Google Gemini (free)

  1. Go to aistudio.google.com
  2. Sign in with your Google account
  3. Click "Get API key" in the left sidebar
  4. Click "Create API key" and select a Google Cloud project (or create one)
  5. Copy the generated key — it starts with AIza...

The free tier includes 15 requests/minute and 1 million tokens/day — more than enough for this demo.

Anthropic (paid, optional)

  1. Go to console.anthropic.com
  2. Create an account and add a payment method
  3. Navigate to Settings → API keys
  4. Click "Create Key" and copy it — it starts with sk-ant-...

Note: Anthropic does not offer a free tier. You can skip this and still use the demo with Ollama and Gemini.

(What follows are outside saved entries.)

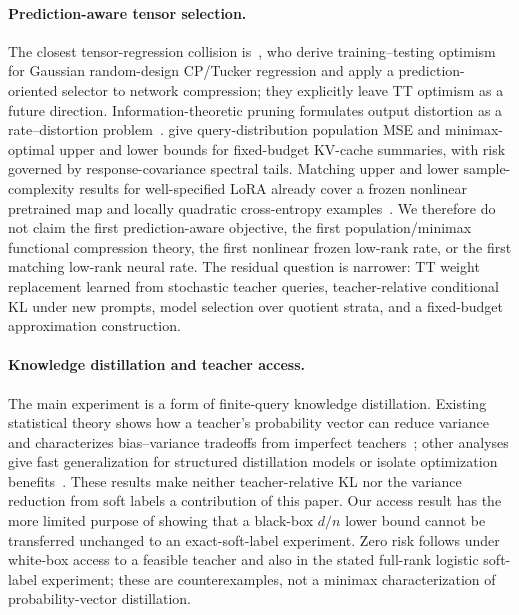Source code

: \paragraph{Prediction-aware tensor selection.}
The closest tensor-regression collision is~\citet{shi2026optimism}, who derive training--testing optimism for Gaussian random-design CP/Tucker regression and apply a prediction-oriented selector to network compression; they explicitly leave TT optimism as a future direction. Information-theoretic pruning formulates output distortion as a rate--distortion problem~\citep{isik2022pruning}. \citet{haverbeck2026kvcache} give query-distribution population MSE and minimax-optimal upper and lower bounds for fixed-budget KV-cache summaries, with risk governed by response-covariance spectral tails. Matching upper and lower sample-complexity results for well-specified LoRA already cover a frozen nonlinear pretrained map and locally quadratic cross-entropy examples~\citep{arunan2026lora}. We therefore do not claim the first prediction-aware objective, the first population/minimax functional compression theory, the first nonlinear frozen low-rank rate, or the first matching low-rank neural rate. The residual question is narrower: TT weight replacement learned from stochastic teacher queries, teacher-relative conditional KL under new prompts, model selection over quotient strata, and a fixed-budget approximation construction.

\paragraph{Knowledge distillation and teacher access.}
The main experiment is a form of finite-query knowledge distillation. Existing statistical theory shows how a teacher's probability vector can reduce variance and characterizes bias--variance tradeoffs from imperfect teachers~\citep{menon2021distillation}; other analyses give fast generalization for structured distillation models or isolate optimization benefits~\citep{phuong2019distillation,xie2026distillation}. These results make neither teacher-relative KL nor the variance reduction from soft labels a contribution of this paper. Our access result has the more limited purpose of showing that a black-box \(d/n\) lower bound cannot be transferred unchanged to an exact-soft-label experiment. Zero risk follows under white-box access to a feasible teacher and also in the stated full-rank logistic soft-label experiment; these are counterexamples, not a minimax characterization of probability-vector distillation.

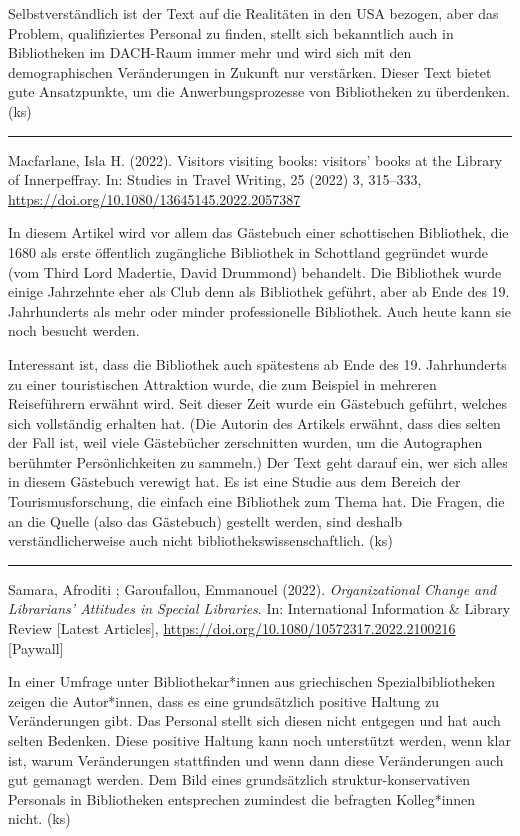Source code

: \documentclass[a4paper,
fontsize=11pt,
oneside,
numbers=noperiodatend,
parskip=half-,
bibliography=totoc,
final
]{scrartcl}
\begin{document}
Selbstverständlich ist der Text auf die Realitäten in den USA bezogen,
aber das Problem, qualifiziertes Personal zu finden, stellt sich
bekanntlich auch in Bibliotheken im DACH-Raum immer mehr und wird sich
mit den demographischen Veränderungen in Zukunft nur verstärken. Dieser
Text bietet gute Ansatzpunkte, um die Anwerbungsprozesse von
Bibliotheken zu überdenken. (ks)

\begin{center}\rule{0.5\linewidth}{0.5pt}\end{center}

Macfarlane, Isla H. (2022). Visitors visiting books: visitors' books at
the Library of Innerpeffray. In: Studies in Travel Writing, 25 (2022) 3,
315--333, \url{https://doi.org/10.1080/13645145.2022.2057387}

In diesem Artikel wird vor allem das Gästebuch einer schottischen
Bibliothek, die 1680 als erste öffentlich zugängliche Bibliothek in
Schottland gegründet wurde (vom Third Lord Madertie, David Drummond)
behandelt. Die Bibliothek wurde einige Jahrzehnte eher als Club denn als
Bibliothek geführt, aber ab Ende des 19. Jahrhunderts als mehr oder
minder professionelle Bibliothek. Auch heute kann sie noch besucht
werden.

Interessant ist, dass die Bibliothek auch spätestens ab Ende des 19.
Jahrhunderts zu einer touristischen Attraktion wurde, die zum Beispiel
in mehreren Reiseführern erwähnt wird. Seit dieser Zeit wurde ein
Gästebuch geführt, welches sich vollständig erhalten hat. (Die Autorin
des Artikels erwähnt, dass dies selten der Fall ist, weil viele
Gästebücher zerschnitten wurden, um die Autographen berühmter
Persönlichkeiten zu sammeln.) Der Text geht darauf ein, wer sich alles
in diesem Gästebuch verewigt hat. Es ist eine Studie aus dem Bereich der
Tourismusforschung, die einfach eine Bibliothek zum Thema hat. Die
Fragen, die an die Quelle (also das Gästebuch) gestellt werden, sind
deshalb verständlicherweise auch nicht bibliothekswissenschaftlich. (ks)

\begin{center}\rule{0.5\linewidth}{0.5pt}\end{center}

Samara, Afroditi ; Garoufallou, Emmanouel (2022). \emph{Organizational
Change and Librarians' Attitudes in Special Libraries}. In:
International Information \& Library Review {[}Latest Articles{]},
\url{https://doi.org/10.1080/10572317.2022.2100216} {[}Paywall{]}

In einer Umfrage unter Bibliothekar*innen aus griechischen
Spezialbibliotheken zeigen die Autor*innen, dass es eine grundsätzlich
positive Haltung zu Veränderungen gibt. Das Personal stellt sich diesen
nicht entgegen und hat auch selten Bedenken. Diese positive Haltung kann
noch unterstützt werden, wenn klar ist, warum Veränderungen stattfinden
und wenn dann diese Veränderungen auch gut gemanagt werden. Dem Bild
eines grundsätzlich struktur-konservativen Personals in Bibliotheken
entsprechen zumindest die befragten Kolleg*innen nicht. (ks)
\end{document}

Adding keys after installation

If you skipped the API key prompts during setup.sh, you can add them later:

bash
# Add Gemini key
kubectl create secret generic gemini-api-key \
  --namespace kong --from-literal=api-key="YOUR_GEMINI_KEY"
kubectl apply -f kong-ai-plugin-gemini.yaml
kubectl apply -f kong-ai-route-gemini.yaml

# Add Anthropic key
kubectl create secret generic anthropic-api-key \
  --namespace kong --from-literal=api-key="YOUR_ANTHROPIC_KEY"
kubectl apply -f kong-ai-plugin-anthropic.yaml
kubectl apply -f kong-ai-route-anthropic.yaml

DNS preparation

Add the following entries to /etc/hosts:

127.0.0.1 ai.example.com chat.example.com keycloak.example.com grafana.example.com kong-manager.example.com kong-admin.example.com

Installation

bash
cd examples/kong-ai-gateway
bash setup.sh

Non-interactive complete setup

To deploy the whole showcase with every optional component (OpenBao, monitoring stack, Kuma mesh) and no prompts, use the wrapper:

bash
cd examples/kong-ai-gateway
bash complete-setup.sh

It runs setup.sh with NON_INTERACTIVE=1 and DEPLOY_OPENBAO, DEPLOY_MONITORING, DEPLOY_KUMA all set to y. Enterprise features activate automatically when license.json is present. External providers stay opt-in — export the keys first to wire them in, or turn a component off:

bash
GEMINI_API_KEY=... ANTHROPIC_API_KEY=... bash complete-setup.sh
DEPLOY_KUMA=n bash complete-setup.sh

The script will:

  1. Verify that Kong Ingress Controller is running
  2. Optionally deploy OpenBao and cert-manager for TLS certificates
  3. Deploy Ollama with llama3.2:1b (chat) and nomic-embed-text (RAG embeddings), optionally qwen2.5-coder:1.5b and gemma3:1b
  4. Optionally prompt for Gemini and Anthropic API keys
  5. Apply Kong AI plugins per provider (ai-proxy, key-auth, per-user model filtering)
  6. Deploy three consumers with different access levels (dev-user, team-lead, admin-user)
  7. Optionally deploy Prometheus + Grafana monitoring with pre-built AI dashboard, token metrics, and cost estimation
  8. Optionally enable Kuma Service Mesh with mTLS for confidential computing
  9. Deploy OpenWebUI via Helm (all traffic including RAG embeddings routed through Kong)
  10. Seed a platform admin account so OIDC users get the user role (no settings access)
  11. Set up HTTPRoutes for all endpoints

Kong Enterprise (optional)

Place a license.json file in the examples/kong-ai-gateway/ directory before running setup.sh. This enables:

  • Kong Manager UI at https://kong-manager.example.com:8081
  • Keycloak as OpenID Connect identity provider (3 users: dev, lead, admin)
  • OIDC Consumer Mapping — JWT preferred_username claim maps to Kong consumers
  • AI Gateway Failoverai-proxy-advanced with priority-based failover (Ollama → Gemini → Anthropic)
  • Dual Authentication — API key OR OIDC token accepted on all AI routes
  • AI Rate Limiting Advanced — token-based rate limiting (10,000 tokens/minute per consumer)
  • AI Prompt Guard — blocks prompt injection attempts (e.g., "ignore previous instructions")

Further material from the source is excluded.